(Plain-text document sources)
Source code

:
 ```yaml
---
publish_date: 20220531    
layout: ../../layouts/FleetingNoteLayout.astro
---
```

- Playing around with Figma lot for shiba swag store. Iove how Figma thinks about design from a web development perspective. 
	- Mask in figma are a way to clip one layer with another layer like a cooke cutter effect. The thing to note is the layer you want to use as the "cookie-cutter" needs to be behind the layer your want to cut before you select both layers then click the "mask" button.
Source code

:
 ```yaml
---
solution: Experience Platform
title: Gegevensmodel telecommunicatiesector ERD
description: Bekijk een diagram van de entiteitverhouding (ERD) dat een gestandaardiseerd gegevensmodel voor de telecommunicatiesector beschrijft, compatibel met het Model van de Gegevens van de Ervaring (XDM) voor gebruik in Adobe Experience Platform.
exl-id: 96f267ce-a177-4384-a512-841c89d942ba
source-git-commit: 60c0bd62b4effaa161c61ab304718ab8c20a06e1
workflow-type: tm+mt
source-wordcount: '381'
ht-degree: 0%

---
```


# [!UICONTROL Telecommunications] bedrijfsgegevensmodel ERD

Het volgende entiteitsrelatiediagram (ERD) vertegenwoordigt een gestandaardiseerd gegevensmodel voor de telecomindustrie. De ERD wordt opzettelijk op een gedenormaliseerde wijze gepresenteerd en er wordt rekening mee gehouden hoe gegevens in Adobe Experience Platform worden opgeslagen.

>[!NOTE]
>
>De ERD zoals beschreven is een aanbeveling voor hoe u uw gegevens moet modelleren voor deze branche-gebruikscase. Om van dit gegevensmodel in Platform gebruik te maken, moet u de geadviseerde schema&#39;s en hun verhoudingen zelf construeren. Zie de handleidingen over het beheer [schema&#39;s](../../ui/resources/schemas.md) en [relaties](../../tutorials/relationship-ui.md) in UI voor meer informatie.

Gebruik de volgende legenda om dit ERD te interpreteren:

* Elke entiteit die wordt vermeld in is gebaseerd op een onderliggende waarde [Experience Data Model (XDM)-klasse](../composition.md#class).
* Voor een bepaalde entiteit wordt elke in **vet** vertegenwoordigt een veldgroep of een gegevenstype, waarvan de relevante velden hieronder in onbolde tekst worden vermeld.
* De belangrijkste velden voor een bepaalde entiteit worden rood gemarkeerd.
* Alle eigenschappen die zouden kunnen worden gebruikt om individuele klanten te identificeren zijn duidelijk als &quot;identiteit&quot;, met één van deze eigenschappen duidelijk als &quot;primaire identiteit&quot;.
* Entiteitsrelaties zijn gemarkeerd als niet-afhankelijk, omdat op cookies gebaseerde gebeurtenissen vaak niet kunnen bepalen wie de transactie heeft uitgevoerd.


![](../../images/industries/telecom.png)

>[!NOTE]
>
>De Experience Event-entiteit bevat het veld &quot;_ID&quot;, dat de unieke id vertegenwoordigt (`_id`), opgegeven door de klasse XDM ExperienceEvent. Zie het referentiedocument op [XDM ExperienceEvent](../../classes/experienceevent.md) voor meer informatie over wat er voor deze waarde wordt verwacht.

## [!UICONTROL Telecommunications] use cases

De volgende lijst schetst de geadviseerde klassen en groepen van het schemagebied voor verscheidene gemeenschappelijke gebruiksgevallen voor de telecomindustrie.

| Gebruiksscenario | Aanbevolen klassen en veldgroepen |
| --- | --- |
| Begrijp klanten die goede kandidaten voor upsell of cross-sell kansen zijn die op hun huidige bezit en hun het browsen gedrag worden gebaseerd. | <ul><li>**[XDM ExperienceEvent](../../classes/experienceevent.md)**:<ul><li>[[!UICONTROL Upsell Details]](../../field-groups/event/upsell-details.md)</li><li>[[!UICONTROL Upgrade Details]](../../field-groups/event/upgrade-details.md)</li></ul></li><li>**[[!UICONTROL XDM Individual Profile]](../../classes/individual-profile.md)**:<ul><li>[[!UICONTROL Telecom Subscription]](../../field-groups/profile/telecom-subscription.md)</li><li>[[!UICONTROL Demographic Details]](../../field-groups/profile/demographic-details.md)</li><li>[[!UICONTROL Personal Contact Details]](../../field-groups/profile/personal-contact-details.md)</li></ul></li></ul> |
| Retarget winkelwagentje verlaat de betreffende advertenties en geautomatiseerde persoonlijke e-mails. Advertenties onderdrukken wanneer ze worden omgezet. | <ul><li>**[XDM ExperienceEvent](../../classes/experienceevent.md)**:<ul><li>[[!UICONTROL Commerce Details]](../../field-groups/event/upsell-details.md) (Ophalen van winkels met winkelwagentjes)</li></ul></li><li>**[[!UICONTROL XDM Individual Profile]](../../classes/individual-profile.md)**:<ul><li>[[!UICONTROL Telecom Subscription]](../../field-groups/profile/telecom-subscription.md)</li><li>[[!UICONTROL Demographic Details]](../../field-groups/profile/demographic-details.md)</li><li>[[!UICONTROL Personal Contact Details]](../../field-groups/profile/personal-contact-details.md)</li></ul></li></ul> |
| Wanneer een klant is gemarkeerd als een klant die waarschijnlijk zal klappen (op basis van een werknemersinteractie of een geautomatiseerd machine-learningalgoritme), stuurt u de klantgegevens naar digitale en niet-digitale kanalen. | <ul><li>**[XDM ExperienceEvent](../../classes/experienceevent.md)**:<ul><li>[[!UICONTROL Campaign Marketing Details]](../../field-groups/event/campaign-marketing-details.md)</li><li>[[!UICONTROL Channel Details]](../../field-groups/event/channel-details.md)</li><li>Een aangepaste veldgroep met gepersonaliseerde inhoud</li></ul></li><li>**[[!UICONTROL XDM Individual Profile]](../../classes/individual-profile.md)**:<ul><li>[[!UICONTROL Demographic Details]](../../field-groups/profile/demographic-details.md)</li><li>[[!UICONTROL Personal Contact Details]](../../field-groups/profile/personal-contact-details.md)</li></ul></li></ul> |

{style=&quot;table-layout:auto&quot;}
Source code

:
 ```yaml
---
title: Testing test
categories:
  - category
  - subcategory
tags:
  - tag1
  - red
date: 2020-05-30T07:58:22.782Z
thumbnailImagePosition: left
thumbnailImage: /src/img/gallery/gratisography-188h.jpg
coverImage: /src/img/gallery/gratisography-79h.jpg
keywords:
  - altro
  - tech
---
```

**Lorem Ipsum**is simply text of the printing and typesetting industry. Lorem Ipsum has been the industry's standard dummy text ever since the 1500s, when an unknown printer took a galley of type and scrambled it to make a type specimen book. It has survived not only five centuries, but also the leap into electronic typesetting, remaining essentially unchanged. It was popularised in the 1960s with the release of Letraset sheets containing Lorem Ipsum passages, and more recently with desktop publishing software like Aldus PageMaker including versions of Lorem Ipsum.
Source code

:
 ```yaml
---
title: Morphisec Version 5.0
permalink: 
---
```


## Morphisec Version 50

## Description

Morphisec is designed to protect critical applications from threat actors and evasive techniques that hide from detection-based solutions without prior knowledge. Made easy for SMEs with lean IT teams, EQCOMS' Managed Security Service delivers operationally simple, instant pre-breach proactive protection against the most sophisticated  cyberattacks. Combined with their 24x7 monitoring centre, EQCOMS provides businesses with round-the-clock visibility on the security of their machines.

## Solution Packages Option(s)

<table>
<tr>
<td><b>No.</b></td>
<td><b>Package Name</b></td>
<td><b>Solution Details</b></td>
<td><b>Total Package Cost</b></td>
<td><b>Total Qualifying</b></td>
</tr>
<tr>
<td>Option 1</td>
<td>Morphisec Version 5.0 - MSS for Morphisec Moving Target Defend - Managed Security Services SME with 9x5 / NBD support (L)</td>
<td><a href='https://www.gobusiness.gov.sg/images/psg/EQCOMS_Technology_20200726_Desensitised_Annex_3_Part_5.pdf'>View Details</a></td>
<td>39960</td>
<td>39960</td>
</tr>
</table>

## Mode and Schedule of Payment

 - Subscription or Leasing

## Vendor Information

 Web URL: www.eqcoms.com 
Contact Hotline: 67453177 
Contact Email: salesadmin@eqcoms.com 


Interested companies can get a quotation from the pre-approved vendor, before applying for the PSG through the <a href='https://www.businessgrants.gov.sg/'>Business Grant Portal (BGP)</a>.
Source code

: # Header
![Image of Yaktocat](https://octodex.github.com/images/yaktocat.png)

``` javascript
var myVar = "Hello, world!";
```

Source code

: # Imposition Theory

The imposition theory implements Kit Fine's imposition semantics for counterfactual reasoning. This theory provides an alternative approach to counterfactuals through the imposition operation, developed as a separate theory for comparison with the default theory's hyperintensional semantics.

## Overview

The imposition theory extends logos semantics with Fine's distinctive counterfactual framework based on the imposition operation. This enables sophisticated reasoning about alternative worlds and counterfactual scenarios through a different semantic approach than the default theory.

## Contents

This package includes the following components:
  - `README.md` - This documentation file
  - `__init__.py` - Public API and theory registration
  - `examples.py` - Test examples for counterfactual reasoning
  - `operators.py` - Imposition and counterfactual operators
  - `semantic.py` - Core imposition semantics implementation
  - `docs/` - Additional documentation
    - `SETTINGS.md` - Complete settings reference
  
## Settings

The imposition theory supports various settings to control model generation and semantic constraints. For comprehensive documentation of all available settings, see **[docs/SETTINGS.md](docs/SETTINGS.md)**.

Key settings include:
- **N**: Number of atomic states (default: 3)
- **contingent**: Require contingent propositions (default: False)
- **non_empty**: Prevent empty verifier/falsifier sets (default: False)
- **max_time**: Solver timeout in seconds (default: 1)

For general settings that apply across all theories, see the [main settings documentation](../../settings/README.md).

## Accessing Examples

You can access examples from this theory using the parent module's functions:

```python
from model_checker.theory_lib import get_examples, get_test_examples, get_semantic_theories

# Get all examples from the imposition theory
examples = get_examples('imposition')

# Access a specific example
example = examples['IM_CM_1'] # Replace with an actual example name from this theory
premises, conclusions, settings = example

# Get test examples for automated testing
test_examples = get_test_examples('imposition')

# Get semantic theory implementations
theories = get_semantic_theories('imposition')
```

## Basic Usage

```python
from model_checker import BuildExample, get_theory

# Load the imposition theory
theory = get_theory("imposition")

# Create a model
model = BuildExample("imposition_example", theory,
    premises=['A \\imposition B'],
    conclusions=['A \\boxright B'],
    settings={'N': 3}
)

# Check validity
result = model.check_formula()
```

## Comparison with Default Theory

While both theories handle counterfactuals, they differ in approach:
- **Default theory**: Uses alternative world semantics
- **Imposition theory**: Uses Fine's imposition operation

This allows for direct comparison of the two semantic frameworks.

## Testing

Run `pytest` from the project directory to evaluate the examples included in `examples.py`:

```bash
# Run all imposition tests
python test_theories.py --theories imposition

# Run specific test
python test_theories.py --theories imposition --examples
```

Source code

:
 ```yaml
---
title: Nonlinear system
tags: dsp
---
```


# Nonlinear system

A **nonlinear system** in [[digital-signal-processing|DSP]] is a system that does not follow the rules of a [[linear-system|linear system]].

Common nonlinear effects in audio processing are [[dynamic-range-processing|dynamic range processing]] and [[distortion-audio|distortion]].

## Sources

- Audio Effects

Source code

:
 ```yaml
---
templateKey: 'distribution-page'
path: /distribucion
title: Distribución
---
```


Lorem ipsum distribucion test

» **WHAT THIS TASK INVOLVES**:
Only the lines from the one containing "You can access" through the final line of the data belong in the answer, repeated exactly.

» **WRITTEN ANSWER**:
You can access examples from this theory using the parent module's functions:

```python
from model_checker.theory_lib import get_examples, get_test_examples, get_semantic_theories

# Get all examples from the imposition theory
examples = get_examples('imposition')

# Access a specific example
example = examples['IM_CM_1'] # Replace with an actual example name from this theory
premises, conclusions, settings = example

# Get test examples for automated testing
test_examples = get_test_examples('imposition')

# Get semantic theory implementations
theories = get_semantic_theories('imposition')
```

## Basic Usage

```python
from model_checker import BuildExample, get_theory

# Load the imposition theory
theory = get_theory("imposition")

# Create a model
model = BuildExample("imposition_example", theory,
    premises=['A \\imposition B'],
    conclusions=['A \\boxright B'],
    settings={'N': 3}
)

# Check validity
result = model.check_formula()
```

## Comparison with Default Theory

While both theories handle counterfactuals, they differ in approach:
- **Default theory**: Uses alternative world semantics
- **Imposition theory**: Uses Fine's imposition operation

This allows for direct comparison of the two semantic frameworks.

## Testing

Run `pytest` from the project directory to evaluate the examples included in `examples.py`:

```bash
# Run all imposition tests
python test_theories.py --theories imposition

# Run specific test
python test_theories.py --theories imposition --examples
```

Source code

:
 ```yaml
---
title: Nonlinear system
tags: dsp
---
```


# Nonlinear system

A **nonlinear system** in [[digital-signal-processing|DSP]] is a system that does not follow the rules of a [[linear-system|linear system]].

Common nonlinear effects in audio processing are [[dynamic-range-processing|dynamic range processing]] and [[distortion-audio|distortion]].

## Sources

- Audio Effects

Source code

:
 ```yaml
---
templateKey: 'distribution-page'
path: /distribucion
title: Distribución
---
```


Lorem ipsum distribucion test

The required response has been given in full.